▸ **RECORDS SHOWN**:

↓↓↓

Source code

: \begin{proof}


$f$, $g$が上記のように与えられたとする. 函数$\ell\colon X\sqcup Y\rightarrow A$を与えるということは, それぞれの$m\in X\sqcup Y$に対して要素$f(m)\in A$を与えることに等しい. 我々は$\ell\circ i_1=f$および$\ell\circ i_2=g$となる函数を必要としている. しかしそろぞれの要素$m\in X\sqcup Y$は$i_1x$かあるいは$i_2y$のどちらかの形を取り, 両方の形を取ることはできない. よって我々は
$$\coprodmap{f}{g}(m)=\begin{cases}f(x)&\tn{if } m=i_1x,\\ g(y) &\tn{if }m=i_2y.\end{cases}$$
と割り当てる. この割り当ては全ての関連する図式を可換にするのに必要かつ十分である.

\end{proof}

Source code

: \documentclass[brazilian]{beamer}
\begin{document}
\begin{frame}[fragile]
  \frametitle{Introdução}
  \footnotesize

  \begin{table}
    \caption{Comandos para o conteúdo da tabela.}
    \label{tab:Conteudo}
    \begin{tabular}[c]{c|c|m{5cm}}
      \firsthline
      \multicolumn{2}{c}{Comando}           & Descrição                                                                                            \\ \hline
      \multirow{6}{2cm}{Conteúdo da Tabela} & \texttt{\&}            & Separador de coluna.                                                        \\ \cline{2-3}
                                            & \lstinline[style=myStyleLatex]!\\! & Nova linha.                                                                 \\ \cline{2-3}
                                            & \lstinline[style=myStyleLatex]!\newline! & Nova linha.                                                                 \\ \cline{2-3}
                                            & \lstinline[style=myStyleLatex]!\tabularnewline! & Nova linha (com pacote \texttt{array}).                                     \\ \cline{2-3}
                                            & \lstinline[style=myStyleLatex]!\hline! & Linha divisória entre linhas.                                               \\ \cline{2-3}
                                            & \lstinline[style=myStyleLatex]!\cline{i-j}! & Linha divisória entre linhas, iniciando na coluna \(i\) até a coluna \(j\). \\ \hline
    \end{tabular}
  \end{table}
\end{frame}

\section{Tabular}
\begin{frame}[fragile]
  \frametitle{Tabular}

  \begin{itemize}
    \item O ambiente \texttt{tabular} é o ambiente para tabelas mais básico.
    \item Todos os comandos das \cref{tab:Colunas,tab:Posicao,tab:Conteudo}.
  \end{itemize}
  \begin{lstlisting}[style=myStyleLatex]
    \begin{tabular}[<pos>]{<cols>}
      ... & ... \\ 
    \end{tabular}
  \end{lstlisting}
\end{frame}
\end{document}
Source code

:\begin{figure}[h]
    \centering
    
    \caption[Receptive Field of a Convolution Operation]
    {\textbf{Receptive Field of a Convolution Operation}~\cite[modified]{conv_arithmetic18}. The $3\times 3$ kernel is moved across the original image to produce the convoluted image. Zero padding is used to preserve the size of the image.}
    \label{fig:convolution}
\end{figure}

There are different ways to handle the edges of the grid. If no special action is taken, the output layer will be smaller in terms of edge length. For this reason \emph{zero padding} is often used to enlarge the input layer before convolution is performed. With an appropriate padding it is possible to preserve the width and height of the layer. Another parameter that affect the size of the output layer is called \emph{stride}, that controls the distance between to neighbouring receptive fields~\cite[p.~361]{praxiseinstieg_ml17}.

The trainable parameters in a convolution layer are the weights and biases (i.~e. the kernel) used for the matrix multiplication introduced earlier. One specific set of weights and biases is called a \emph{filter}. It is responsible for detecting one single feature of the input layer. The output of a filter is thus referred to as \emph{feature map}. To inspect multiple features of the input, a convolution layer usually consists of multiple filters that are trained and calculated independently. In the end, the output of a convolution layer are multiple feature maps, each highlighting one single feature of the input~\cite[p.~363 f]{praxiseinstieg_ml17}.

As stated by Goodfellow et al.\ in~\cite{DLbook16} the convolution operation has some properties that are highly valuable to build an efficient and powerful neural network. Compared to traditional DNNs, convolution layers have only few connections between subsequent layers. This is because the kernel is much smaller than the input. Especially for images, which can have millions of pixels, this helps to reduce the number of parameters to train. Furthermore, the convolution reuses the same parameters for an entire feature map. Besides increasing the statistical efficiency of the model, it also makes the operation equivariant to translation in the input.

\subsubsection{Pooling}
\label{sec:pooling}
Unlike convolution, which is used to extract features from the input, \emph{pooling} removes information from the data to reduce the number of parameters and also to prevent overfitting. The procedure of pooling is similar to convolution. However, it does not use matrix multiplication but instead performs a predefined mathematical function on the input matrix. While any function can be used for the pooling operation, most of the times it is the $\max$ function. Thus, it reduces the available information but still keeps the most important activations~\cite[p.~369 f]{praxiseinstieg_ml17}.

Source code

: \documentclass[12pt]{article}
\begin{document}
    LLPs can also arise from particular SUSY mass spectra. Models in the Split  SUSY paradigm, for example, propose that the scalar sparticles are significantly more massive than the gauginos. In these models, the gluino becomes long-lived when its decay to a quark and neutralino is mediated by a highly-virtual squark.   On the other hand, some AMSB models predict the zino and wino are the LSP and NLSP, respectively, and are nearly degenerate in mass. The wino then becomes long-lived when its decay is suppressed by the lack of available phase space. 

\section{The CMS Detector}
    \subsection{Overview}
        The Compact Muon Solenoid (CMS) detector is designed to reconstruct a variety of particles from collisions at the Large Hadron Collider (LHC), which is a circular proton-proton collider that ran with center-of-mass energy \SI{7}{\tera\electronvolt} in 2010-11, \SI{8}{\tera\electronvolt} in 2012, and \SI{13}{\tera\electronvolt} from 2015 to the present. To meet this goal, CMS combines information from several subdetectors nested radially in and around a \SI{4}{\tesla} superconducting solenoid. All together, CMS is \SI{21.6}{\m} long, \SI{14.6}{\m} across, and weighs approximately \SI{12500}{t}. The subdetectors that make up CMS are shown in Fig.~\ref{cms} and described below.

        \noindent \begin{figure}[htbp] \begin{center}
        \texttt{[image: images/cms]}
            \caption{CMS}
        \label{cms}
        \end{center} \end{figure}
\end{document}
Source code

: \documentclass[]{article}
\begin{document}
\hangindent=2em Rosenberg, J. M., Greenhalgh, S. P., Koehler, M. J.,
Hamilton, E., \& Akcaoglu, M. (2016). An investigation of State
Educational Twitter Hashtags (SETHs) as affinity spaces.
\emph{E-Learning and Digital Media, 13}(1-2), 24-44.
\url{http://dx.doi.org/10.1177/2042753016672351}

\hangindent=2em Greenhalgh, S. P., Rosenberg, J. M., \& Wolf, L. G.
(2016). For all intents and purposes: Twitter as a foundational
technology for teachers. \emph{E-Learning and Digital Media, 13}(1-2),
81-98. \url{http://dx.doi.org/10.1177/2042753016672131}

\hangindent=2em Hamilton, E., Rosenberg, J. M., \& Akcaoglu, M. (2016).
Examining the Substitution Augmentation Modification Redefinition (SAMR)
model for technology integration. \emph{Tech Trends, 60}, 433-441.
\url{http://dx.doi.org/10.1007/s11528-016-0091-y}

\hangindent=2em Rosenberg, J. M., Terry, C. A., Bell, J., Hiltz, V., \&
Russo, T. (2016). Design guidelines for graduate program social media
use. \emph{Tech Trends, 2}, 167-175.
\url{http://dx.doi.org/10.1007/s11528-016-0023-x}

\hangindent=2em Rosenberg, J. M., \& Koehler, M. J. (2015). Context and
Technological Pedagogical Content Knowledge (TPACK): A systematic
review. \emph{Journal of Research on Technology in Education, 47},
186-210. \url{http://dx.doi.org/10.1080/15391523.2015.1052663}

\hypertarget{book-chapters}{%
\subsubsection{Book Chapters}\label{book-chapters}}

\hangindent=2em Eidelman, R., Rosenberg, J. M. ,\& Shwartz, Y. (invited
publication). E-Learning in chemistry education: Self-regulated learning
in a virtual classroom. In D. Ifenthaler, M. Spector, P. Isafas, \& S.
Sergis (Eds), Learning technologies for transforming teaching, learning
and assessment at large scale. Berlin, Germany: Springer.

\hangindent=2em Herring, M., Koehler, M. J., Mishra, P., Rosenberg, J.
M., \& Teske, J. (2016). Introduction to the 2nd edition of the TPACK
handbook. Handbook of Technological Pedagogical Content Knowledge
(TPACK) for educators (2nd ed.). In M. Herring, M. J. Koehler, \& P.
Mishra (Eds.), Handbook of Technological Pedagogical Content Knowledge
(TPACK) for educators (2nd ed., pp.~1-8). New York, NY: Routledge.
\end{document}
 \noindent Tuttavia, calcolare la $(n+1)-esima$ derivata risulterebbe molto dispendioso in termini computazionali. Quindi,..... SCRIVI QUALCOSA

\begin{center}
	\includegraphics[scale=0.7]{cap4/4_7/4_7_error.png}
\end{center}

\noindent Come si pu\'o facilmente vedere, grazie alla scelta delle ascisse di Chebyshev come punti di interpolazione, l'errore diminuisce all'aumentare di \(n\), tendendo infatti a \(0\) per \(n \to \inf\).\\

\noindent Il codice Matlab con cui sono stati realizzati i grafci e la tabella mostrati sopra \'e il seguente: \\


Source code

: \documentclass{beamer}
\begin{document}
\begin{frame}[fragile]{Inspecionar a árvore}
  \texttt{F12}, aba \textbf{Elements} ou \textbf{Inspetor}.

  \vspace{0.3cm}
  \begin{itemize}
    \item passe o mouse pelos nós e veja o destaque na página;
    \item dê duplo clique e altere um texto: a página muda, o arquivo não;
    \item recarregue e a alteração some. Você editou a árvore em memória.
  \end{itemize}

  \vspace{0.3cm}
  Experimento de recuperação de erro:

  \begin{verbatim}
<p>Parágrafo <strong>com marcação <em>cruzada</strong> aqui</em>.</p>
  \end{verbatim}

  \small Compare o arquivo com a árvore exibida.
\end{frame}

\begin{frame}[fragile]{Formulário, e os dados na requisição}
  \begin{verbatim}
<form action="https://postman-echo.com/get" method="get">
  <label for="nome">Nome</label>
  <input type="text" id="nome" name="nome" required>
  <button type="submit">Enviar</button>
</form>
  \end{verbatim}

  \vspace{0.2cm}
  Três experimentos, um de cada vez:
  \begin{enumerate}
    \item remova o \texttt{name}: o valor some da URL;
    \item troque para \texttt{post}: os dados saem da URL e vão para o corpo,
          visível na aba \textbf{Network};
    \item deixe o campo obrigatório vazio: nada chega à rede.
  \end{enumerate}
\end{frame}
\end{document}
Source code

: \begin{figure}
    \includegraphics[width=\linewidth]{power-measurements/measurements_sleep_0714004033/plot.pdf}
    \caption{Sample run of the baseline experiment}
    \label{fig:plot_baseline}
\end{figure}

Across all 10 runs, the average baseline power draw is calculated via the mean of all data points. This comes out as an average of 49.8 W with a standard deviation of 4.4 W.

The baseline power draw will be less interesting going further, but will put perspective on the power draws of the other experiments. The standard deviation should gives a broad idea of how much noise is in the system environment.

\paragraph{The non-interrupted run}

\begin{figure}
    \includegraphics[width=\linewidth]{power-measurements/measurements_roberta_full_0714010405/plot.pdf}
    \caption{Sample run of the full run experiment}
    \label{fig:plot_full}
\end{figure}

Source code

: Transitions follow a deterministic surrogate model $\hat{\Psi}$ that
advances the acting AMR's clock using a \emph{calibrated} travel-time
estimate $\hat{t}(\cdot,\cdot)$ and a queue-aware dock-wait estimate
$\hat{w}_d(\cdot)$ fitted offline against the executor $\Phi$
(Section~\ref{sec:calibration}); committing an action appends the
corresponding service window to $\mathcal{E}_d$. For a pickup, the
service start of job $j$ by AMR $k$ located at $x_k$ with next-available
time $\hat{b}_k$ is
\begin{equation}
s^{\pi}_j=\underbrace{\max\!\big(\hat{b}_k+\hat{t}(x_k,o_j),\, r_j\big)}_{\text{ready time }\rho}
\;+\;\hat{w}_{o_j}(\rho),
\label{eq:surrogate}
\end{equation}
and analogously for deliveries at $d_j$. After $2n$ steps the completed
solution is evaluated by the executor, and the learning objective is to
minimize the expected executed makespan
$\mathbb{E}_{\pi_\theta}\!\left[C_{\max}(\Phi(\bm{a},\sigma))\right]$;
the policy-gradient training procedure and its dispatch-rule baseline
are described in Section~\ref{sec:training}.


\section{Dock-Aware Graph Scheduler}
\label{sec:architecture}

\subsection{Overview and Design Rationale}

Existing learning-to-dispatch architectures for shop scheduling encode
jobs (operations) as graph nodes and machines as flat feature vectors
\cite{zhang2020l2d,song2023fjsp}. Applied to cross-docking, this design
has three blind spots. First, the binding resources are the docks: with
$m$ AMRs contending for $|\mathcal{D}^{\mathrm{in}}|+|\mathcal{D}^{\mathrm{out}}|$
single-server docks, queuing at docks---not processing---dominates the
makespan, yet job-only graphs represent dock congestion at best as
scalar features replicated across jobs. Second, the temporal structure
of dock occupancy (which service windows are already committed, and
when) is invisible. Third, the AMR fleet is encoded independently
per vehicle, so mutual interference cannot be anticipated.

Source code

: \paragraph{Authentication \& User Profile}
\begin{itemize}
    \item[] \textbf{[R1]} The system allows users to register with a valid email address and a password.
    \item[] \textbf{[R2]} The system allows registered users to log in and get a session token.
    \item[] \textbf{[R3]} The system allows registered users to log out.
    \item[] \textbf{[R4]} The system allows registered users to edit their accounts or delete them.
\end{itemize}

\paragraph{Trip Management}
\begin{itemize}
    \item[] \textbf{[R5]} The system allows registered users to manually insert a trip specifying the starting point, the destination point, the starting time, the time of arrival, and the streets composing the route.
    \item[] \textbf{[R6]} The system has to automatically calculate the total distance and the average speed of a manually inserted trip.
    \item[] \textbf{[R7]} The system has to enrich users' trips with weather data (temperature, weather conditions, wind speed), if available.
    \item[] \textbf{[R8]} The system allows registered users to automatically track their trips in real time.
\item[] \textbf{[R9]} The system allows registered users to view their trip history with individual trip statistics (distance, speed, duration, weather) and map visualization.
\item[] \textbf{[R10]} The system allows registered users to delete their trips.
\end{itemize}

↑↑↑

▸ **WHAT IS BEING ASKED**:
The range runs from the line above containing "solution is evaluated" to the line containing "AMRs contending for", inclusive. Restate those lines word for word and no others.

▸ **WORKED SOLUTION**:
solution is evaluated by the executor, and the learning objective is to
minimize the expected executed makespan
$\mathbb{E}_{\pi_\theta}\!\left[C_{\max}(\Phi(\bm{a},\sigma))\right]$;
the policy-gradient training procedure and its dispatch-rule baseline
are described in Section~\ref{sec:training}.


\section{Dock-Aware Graph Scheduler}
\label{sec:architecture}

\subsection{Overview and Design Rationale}

Existing learning-to-dispatch architectures for shop scheduling encode
jobs (operations) as graph nodes and machines as flat feature vectors
\cite{zhang2020l2d,song2023fjsp}. Applied to cross-docking, this design
has three blind spots. First, the binding resources are the docks: with
$m$ AMRs contending for $|\mathcal{D}^{\mathrm{in}}|+|\mathcal{D}^{\mathrm{out}}|$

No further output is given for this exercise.